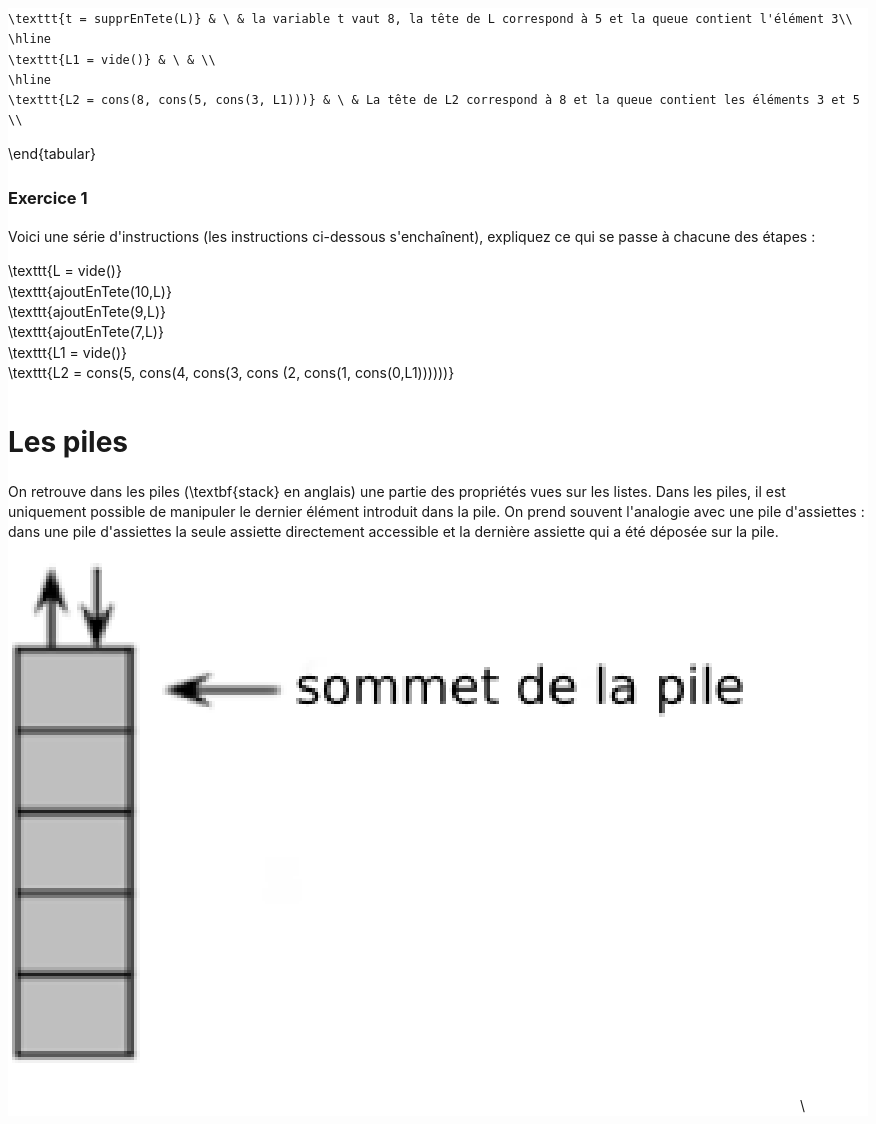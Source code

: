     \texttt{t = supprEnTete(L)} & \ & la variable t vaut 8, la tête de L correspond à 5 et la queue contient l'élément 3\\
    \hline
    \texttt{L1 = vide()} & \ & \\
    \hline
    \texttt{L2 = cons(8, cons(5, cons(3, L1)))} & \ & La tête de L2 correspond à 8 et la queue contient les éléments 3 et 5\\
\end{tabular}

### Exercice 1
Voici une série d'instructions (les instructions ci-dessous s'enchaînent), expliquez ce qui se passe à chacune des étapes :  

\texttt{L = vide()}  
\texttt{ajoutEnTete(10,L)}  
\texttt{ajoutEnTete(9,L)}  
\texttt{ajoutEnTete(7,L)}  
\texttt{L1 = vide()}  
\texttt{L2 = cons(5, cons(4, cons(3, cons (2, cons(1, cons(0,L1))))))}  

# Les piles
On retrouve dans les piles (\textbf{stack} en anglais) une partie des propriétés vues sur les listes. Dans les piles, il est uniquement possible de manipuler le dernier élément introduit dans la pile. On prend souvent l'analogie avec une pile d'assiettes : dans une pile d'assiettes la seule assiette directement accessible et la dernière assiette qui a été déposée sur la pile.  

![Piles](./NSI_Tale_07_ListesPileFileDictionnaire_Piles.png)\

- INSTRUCTIONS FOR THE TASK
All the records above need to be given again word for word. Skip the pictures.

- TASK ANSWER
Source code

:     \texttt{t = supprEnTete(L)} & \ & la variable t vaut 8, la tête de L correspond à 5 et la queue contient l'élément 3\\
    \hline
    \texttt{L1 = vide()} & \ & \\
    \hline
    \texttt{L2 = cons(8, cons(5, cons(3, L1)))} & \ & La tête de L2 correspond à 8 et la queue contient les éléments 3 et 5\\
\end{tabular}

### Exercice 1
Voici une série d'instructions (les instructions ci-dessous s'enchaînent), expliquez ce qui se passe à chacune des étapes :  

\texttt{L = vide()}  
\texttt{ajoutEnTete(10,L)}  
\texttt{ajoutEnTete(9,L)}  
\texttt{ajoutEnTete(7,L)}  
\texttt{L1 = vide()}  
\texttt{L2 = cons(5, cons(4, cons(3, cons (2, cons(1, cons(0,L1))))))}  

# Les piles
On retrouve dans les piles (\textbf{stack} en anglais) une partie des propriétés vues sur les listes. Dans les piles, il est uniquement possible de manipuler le dernier élément introduit dans la pile. On prend souvent l'analogie avec une pile d'assiettes : dans une pile d'assiettes la seule assiette directement accessible et la dernière assiette qui a été déposée sur la pile.  

![Piles](./NSI_Tale_07_ListesPileFileDictionnaire_Piles.png)\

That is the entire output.